[Dataset records]
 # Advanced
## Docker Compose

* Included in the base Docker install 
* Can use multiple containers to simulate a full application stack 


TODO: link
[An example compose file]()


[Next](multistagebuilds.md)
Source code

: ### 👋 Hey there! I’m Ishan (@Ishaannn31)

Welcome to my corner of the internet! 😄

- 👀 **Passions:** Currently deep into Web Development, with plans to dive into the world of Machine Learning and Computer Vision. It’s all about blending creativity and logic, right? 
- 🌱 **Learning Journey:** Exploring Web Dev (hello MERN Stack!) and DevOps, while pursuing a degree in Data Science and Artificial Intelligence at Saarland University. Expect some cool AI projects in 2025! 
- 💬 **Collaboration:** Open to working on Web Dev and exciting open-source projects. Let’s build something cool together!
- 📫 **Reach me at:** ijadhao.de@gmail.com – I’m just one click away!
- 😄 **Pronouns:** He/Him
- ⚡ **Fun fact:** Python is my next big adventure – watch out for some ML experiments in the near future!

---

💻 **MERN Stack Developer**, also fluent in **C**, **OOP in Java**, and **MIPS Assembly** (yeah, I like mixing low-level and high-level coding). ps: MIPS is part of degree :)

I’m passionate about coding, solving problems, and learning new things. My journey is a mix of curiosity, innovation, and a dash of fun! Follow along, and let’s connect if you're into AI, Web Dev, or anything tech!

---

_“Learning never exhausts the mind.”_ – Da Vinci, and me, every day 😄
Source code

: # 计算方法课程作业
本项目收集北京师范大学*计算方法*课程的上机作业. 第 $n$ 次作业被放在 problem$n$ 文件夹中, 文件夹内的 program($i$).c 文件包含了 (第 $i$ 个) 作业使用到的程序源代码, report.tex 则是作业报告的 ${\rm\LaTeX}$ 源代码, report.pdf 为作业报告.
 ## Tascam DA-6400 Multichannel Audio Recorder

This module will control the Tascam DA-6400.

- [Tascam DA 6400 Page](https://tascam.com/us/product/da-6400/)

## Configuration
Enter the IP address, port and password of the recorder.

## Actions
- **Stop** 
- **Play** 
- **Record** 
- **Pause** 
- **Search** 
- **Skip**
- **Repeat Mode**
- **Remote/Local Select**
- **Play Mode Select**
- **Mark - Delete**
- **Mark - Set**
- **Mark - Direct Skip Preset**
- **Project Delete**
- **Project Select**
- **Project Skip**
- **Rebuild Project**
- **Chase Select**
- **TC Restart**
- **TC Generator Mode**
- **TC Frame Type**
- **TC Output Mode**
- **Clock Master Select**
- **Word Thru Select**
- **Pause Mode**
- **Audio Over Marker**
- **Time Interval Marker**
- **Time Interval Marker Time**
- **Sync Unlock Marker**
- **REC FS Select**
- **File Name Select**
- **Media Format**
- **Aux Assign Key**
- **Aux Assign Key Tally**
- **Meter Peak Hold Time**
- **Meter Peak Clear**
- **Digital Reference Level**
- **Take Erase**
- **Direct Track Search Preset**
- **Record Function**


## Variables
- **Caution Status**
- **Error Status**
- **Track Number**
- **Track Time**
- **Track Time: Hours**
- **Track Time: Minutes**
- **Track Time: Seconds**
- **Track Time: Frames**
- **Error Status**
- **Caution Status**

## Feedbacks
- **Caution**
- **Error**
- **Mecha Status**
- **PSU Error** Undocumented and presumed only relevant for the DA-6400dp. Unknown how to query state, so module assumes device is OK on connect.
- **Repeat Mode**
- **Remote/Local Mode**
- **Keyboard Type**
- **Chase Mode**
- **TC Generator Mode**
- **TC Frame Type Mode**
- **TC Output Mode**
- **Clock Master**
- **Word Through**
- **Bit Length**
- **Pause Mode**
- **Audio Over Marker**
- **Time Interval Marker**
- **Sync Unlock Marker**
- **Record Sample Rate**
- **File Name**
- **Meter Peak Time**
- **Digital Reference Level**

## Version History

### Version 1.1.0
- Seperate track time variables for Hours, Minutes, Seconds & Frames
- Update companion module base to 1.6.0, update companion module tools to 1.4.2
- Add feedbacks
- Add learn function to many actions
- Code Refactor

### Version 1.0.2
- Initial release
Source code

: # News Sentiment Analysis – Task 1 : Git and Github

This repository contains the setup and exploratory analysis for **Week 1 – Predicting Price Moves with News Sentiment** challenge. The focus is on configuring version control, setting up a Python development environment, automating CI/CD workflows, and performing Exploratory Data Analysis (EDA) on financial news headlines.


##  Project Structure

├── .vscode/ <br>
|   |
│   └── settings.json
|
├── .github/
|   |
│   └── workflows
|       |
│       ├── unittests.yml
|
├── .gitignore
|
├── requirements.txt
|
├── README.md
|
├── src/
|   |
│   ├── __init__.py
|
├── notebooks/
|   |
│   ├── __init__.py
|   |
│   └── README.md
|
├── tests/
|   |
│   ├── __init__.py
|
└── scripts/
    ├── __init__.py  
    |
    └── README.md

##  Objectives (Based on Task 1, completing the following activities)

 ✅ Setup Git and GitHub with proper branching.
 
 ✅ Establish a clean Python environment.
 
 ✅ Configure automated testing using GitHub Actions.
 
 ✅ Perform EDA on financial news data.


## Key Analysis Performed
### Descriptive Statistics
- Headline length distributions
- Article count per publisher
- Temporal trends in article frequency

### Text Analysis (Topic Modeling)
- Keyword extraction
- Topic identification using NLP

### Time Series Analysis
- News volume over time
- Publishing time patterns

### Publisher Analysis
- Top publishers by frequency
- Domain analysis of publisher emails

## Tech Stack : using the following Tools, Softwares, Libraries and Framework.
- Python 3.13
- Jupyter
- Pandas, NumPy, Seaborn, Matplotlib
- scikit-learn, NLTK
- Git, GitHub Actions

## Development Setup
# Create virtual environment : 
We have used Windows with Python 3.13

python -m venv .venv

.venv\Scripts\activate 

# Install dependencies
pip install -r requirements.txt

* * *

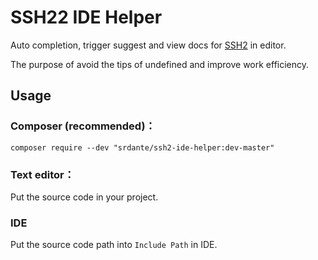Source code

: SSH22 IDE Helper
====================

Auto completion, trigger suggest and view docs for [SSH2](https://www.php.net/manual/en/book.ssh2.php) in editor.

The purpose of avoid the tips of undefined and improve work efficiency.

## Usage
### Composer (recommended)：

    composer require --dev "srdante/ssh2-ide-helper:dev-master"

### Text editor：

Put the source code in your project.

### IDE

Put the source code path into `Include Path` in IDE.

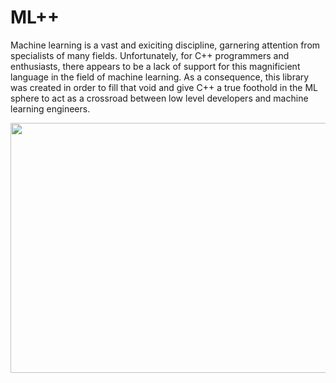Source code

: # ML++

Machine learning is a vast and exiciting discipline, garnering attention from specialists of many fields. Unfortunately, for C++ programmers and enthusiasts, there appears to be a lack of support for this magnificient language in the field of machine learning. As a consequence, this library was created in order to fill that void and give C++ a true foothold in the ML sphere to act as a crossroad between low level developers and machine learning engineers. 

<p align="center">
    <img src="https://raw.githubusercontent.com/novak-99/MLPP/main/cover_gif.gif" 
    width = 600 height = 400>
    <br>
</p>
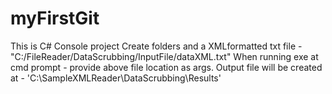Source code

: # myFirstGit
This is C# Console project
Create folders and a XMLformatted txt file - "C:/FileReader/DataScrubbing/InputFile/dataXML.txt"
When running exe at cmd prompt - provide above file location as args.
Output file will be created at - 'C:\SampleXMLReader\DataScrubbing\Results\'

--

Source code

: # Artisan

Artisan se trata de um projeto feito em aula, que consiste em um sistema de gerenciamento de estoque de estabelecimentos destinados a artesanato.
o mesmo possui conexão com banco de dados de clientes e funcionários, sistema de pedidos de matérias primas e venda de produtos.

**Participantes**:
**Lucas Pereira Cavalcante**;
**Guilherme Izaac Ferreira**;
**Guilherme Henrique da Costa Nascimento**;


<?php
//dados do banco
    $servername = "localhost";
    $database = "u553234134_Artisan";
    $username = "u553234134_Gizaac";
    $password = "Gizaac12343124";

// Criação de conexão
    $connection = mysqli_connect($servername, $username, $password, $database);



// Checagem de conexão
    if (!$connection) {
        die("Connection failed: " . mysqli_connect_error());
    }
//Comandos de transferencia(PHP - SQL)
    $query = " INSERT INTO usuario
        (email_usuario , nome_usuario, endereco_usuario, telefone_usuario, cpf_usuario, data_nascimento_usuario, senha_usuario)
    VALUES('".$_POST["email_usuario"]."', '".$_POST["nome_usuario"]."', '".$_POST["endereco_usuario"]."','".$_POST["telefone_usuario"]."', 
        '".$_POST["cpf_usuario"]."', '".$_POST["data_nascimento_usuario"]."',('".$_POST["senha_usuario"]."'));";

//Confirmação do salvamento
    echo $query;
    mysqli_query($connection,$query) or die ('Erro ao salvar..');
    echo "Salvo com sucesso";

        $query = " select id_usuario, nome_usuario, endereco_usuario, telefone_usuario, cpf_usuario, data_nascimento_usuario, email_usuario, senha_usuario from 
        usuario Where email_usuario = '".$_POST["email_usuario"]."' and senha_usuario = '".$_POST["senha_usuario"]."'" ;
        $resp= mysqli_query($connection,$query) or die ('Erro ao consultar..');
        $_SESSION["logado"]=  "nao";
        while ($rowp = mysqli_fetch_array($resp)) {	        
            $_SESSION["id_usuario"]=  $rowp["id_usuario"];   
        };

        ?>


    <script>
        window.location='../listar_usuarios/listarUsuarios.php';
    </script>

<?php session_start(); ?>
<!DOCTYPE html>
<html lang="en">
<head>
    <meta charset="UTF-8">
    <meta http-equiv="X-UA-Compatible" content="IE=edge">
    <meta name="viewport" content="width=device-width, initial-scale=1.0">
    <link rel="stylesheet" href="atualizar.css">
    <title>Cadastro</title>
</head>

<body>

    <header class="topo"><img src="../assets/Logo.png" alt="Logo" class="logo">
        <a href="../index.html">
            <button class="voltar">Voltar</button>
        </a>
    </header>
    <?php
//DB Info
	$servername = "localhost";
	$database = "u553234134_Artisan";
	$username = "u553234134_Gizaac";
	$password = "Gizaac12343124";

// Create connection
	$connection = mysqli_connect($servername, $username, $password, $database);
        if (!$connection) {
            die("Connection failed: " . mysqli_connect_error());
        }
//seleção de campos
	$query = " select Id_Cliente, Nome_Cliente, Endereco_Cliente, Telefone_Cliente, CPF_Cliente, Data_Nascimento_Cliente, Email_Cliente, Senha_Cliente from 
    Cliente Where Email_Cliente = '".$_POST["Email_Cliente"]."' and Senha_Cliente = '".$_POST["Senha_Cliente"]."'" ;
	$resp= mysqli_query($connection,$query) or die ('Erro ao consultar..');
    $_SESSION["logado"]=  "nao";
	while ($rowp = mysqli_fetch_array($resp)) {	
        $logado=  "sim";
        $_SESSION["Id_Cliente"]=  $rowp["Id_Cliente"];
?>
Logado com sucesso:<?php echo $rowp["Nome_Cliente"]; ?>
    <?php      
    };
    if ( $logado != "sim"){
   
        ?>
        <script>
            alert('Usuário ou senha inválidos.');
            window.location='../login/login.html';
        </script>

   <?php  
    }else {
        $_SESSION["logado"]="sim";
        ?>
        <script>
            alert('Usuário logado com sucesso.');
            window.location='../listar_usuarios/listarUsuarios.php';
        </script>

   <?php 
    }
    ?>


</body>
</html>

(REQUIRED ACTION) Take every line from the data that contains the word "using".

(YOUR SOLUTION)
 ✅ Configure automated testing using GitHub Actions.
- Topic identification using NLP
## Tech Stack : using the following Tools, Softwares, Libraries and Framework.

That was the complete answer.